Hey Guys, I’m just wondering if anyone is experiencing a huge speed difference between 2018.11.0 and 2019.1. I’m running nearly the same code on same data set with the only big difference being the update from 2018.11.0 to 2019.1. I also am working through the VirtualBox so the update that went along with that to handle the qiime update from VirtualBox v5.2.12 to v5.2.26. Allocating 5.5 GB of base memory for both.
All the plugins cooresponded to 2018.11 or to 2019.1 as well.
Ran in a few hours on 2018.11:::
qiime deblur denoise-16S
–p-trim length 292
Is going on 4 days on 2019.1 (Still Running):::
qiime deblur denoise-16S
–p-trim length 252
Data set info:
Sequencing of 16S rRNA from 48 samples produced 23,674,488 reads with a mean of 493,218.5 reads per sample (median 255,112.5; minimum 10,639; maximum 11,395,868). Following joining of paired reads with vsearch, we obtained 20,242,213 joined reads with a mean of 421,712.8 reads per sample (median 217,426.5; minimum 8,252; maximum 9,835,668).

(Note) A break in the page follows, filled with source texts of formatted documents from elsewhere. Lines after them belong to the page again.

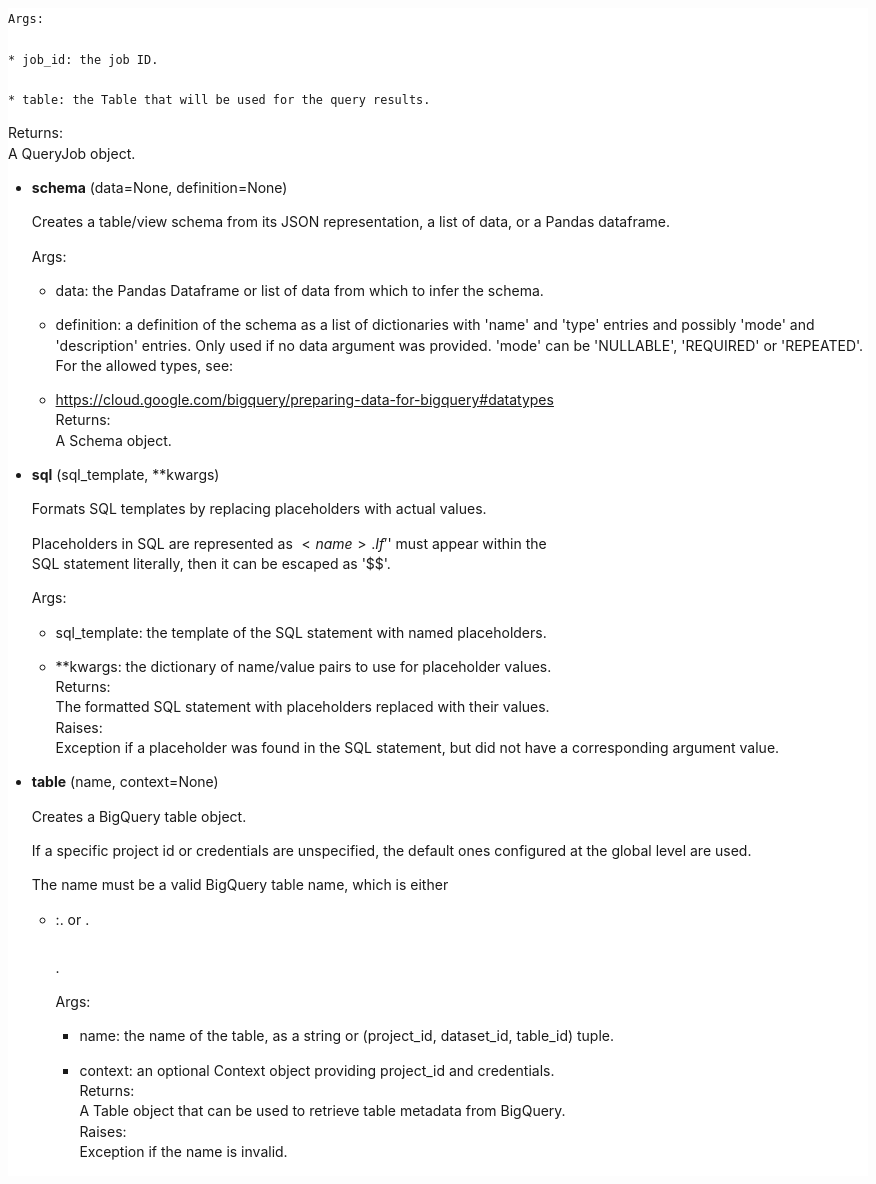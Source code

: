     Args:  

    * job_id: the job ID.

    * table: the Table that will be used for the query results.  
Returns:    
A QueryJob object.

- **schema** (data=None, definition=None)

    Creates a table/view schema from its JSON representation, a list of data, or a Pandas
dataframe.
  
    Args:  

    * data: the Pandas Dataframe or list of data from which to infer the schema.

    * definition: a definition of the schema as a list of dictionaries with 'name' and 'type' entries
and possibly 'mode' and 'description' entries. Only used if no data argument was provided.
'mode' can be 'NULLABLE', 'REQUIRED' or 'REPEATED'. For the allowed types, see:  

    * https://cloud.google.com/bigquery/preparing-data-for-bigquery#datatypes  
Returns:    
A Schema object.

- **sql** (sql_template, **kwargs)

    Formats SQL templates by replacing placeholders with actual values.
  
    Placeholders in SQL are represented as $<name>. If '$' must appear within the  
SQL statement literally, then it can be escaped as '$$'.
  
    Args:  

    * sql_template: the template of the SQL statement with named placeholders.

    * **kwargs: the dictionary of name/value pairs to use for placeholder values.  
Returns:    
The formatted SQL statement with placeholders replaced with their values.  
Raises:    
Exception if a placeholder was found in the SQL statement, but did not have
a corresponding argument value.

- **table** (name, context=None)

    Creates a BigQuery table object.
  
    If a specific project id or credentials are unspecified, the default ones
configured at the global level are used.
  
    The name must be a valid BigQuery table name, which is either

    * <project>:<dataset>.<table> or <dataset>.<table>.
  
    Args:  

    * name: the name of the table, as a string or (project_id, dataset_id, table_id) tuple.

    * context: an optional Context object providing project_id and credentials.  
Returns:    
A Table object that can be used to retrieve table metadata from BigQuery.  
Raises:    
Exception if the name is invalid.
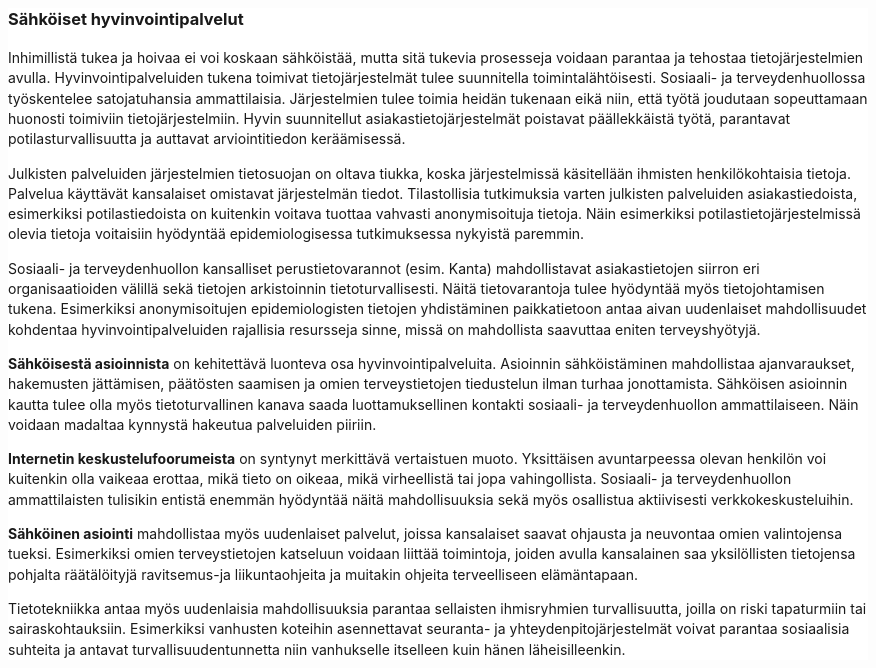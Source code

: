 
### Sähköiset hyvinvointipalvelut


Inhimillistä tukea ja hoivaa ei voi koskaan sähköistää, mutta sitä tukevia
prosesseja voidaan parantaa ja tehostaa tietojärjestelmien avulla.
Hyvinvointipalveluiden tukena toimivat tietojärjestelmät tulee suunnitella
toimintalähtöisesti. Sosiaali- ja terveydenhuollossa työskentelee satojatuhansia
ammattilaisia. Järjestelmien tulee toimia heidän tukenaan eikä niin, että työtä
joudutaan sopeuttamaan huonosti toimiviin tietojärjestelmiin. Hyvin suunnitellut
asiakastietojärjestelmät poistavat päällekkäistä työtä, parantavat
potilasturvallisuutta ja auttavat arviointitiedon keräämisessä.


Julkisten palveluiden järjestelmien tietosuojan on oltava tiukka, koska
järjestelmissä käsitellään ihmisten henkilökohtaisia tietoja. Palvelua käyttävät
kansalaiset omistavat järjestelmän tiedot. Tilastollisia tutkimuksia varten
julkisten palveluiden asiakastiedoista, esimerkiksi potilastiedoista on
kuitenkin voitava tuottaa vahvasti anonymisoituja tietoja. Näin esimerkiksi
potilastietojärjestelmissä olevia tietoja voitaisiin hyödyntää epidemiologisessa
tutkimuksessa nykyistä paremmin.


Sosiaali- ja terveydenhuollon kansalliset perustietovarannot (esim. Kanta)
mahdollistavat asiakastietojen siirron eri organisaatioiden välillä sekä
tietojen arkistoinnin tietoturvallisesti. Näitä tietovarantoja tulee hyödyntää
myös tietojohtamisen tukena. Esimerkiksi anonymisoitujen epidemiologisten
tietojen yhdistäminen paikkatietoon antaa aivan uudenlaiset mahdollisuudet
kohdentaa hyvinvointipalveluiden rajallisia resursseja sinne, missä on
mahdollista saavuttaa eniten terveyshyötyjä.


**Sähköisestä asioinnista** on kehitettävä luonteva osa hyvinvointipalveluita.
Asioinnin sähköistäminen mahdollistaa ajanvaraukset, hakemusten jättämisen,
päätösten saamisen ja omien terveystietojen tiedustelun ilman turhaa
jonottamista. Sähköisen asioinnin kautta tulee olla myös tietoturvallinen kanava
saada luottamuksellinen kontakti sosiaali- ja terveydenhuollon ammattilaiseen.
Näin voidaan madaltaa kynnystä hakeutua palveluiden piiriin.


**Internetin keskustelufoorumeista** on syntynyt merkittävä vertaistuen muoto.
Yksittäisen avuntarpeessa olevan henkilön voi kuitenkin olla vaikeaa erottaa,
mikä tieto on oikeaa, mikä virheellistä tai jopa vahingollista. Sosiaali- ja
terveydenhuollon ammattilaisten tulisikin entistä enemmän hyödyntää näitä
mahdollisuuksia sekä myös osallistua aktiivisesti verkkokeskusteluihin.


**Sähköinen asiointi** mahdollistaa myös uudenlaiset palvelut, joissa
kansalaiset saavat ohjausta ja neuvontaa omien valintojensa tueksi. Esimerkiksi
omien terveystietojen katseluun voidaan liittää toimintoja, joiden avulla
kansalainen saa yksilöllisten tietojensa pohjalta räätälöityjä ravitsemus-ja
liikuntaohjeita ja muitakin ohjeita terveelliseen elämäntapaan.


Tietotekniikka antaa myös uudenlaisia mahdollisuuksia parantaa sellaisten
ihmisryhmien turvallisuutta, joilla on riski tapaturmiin tai sairaskohtauksiin.
Esimerkiksi vanhusten koteihin asennettavat seuranta- ja
yhteydenpitojärjestelmät voivat parantaa sosiaalisia suhteita ja antavat
turvallisuudentunnetta niin vanhukselle itselleen kuin hänen läheisilleenkin.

Any thoughts on why the significant time difference?
Are you able to monitor
htop and see what processes seem to be running? Behind the scenes, Deblur relies extensively on
sortmerna. And Deblur itself is a Python program.
I’m not aware of any change to the codebase from 2018.11 to 2019.01 that would have any level of performance impact. It also isn’t exactly clear to me why reducing trim length would have such a large bearing on runtime. So am really curious what may be going on here.
Does Deblur (or it least the plugin) drop reads less than the trim length? That might explain the difference if before it was operating on significantly less data (I’m assuming quality-filter was used before to trim at some q-score threshold).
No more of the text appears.